BEGIN Records

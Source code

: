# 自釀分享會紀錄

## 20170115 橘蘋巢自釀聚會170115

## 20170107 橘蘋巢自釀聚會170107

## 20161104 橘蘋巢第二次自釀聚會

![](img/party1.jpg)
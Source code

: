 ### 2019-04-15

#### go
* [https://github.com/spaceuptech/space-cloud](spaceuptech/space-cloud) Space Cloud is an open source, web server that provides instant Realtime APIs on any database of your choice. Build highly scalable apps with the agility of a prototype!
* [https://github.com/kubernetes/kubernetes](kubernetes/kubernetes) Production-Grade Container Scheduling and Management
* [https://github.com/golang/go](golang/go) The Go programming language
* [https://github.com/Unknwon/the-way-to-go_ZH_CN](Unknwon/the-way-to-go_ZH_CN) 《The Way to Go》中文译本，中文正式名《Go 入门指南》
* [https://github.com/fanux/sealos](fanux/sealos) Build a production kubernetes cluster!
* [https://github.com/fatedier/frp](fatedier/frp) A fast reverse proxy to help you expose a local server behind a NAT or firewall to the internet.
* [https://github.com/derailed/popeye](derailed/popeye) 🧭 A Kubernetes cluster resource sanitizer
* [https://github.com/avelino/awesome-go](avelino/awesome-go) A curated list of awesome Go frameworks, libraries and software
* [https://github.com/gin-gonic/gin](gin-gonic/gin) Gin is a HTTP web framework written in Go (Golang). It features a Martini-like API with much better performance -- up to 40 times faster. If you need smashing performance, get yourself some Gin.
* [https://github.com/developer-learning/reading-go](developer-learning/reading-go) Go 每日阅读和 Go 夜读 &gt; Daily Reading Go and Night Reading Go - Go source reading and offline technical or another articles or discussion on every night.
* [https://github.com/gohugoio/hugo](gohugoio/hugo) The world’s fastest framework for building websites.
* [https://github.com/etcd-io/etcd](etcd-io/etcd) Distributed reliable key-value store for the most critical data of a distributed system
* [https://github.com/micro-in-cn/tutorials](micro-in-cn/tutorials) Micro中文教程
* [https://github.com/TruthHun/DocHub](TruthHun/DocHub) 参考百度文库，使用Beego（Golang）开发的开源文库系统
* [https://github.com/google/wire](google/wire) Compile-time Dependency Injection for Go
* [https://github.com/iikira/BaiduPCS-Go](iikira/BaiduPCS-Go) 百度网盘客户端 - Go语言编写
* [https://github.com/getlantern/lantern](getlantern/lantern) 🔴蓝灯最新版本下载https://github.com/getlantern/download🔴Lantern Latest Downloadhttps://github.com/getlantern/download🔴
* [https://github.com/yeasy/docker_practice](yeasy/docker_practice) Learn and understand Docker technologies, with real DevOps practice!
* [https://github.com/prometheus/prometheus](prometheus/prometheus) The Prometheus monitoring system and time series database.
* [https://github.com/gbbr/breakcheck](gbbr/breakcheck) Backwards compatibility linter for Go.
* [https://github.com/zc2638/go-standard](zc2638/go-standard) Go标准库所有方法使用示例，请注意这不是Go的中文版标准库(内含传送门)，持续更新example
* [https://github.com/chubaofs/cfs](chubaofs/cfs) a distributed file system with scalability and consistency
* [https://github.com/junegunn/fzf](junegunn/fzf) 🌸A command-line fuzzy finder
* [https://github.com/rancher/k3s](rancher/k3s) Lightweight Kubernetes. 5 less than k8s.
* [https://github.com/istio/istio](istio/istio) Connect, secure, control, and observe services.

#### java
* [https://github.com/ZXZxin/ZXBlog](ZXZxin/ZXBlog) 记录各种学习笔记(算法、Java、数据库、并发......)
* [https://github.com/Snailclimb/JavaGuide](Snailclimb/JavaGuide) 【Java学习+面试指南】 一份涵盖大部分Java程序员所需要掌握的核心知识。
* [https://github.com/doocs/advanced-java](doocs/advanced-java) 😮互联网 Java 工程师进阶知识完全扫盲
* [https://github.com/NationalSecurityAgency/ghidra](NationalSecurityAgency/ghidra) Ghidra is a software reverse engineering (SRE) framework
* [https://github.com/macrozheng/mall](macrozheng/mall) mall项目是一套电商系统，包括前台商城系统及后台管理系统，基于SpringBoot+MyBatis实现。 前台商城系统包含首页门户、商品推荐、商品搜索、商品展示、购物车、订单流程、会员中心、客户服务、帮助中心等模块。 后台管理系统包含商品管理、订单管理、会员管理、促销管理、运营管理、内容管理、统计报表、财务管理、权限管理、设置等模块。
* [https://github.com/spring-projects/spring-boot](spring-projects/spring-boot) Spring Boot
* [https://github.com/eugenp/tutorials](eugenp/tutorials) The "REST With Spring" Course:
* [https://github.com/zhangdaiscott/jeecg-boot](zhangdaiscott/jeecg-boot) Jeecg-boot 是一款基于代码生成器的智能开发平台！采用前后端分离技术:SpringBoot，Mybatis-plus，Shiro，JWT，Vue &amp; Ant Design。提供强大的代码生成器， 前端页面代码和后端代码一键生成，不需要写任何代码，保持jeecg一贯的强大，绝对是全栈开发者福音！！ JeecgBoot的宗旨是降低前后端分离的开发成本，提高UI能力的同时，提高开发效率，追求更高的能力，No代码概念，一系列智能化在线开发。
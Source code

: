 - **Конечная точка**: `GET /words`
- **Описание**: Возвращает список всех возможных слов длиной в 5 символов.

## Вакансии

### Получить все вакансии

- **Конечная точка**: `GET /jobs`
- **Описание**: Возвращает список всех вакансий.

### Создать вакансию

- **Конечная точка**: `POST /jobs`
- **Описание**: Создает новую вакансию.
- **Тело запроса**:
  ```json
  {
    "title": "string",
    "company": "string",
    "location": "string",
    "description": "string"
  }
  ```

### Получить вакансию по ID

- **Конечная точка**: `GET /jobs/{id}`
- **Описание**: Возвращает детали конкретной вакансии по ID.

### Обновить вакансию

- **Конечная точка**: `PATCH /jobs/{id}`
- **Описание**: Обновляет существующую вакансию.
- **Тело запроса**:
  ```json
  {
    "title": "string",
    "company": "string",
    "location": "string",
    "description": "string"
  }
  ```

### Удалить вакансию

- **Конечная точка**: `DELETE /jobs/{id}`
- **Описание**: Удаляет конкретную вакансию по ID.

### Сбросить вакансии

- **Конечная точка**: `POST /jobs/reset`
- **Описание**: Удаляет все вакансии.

END Records

:: Task prompt ::
What you give back should be exactly the lines of the data above from the line with "on every night." through the line with "百度网盘客户端 - Go语言编写", both of those included, and nothing more.

:: Problem solution ::
* [https://github.com/developer-learning/reading-go](developer-learning/reading-go) Go 每日阅读和 Go 夜读 &gt; Daily Reading Go and Night Reading Go - Go source reading and offline technical or another articles or discussion on every night.
* [https://github.com/gohugoio/hugo](gohugoio/hugo) The world’s fastest framework for building websites.
* [https://github.com/etcd-io/etcd](etcd-io/etcd) Distributed reliable key-value store for the most critical data of a distributed system
* [https://github.com/micro-in-cn/tutorials](micro-in-cn/tutorials) Micro中文教程
* [https://github.com/TruthHun/DocHub](TruthHun/DocHub) 参考百度文库，使用Beego（Golang）开发的开源文库系统
* [https://github.com/google/wire](google/wire) Compile-time Dependency Injection for Go
* [https://github.com/iikira/BaiduPCS-Go](iikira/BaiduPCS-Go) 百度网盘客户端 - Go语言编写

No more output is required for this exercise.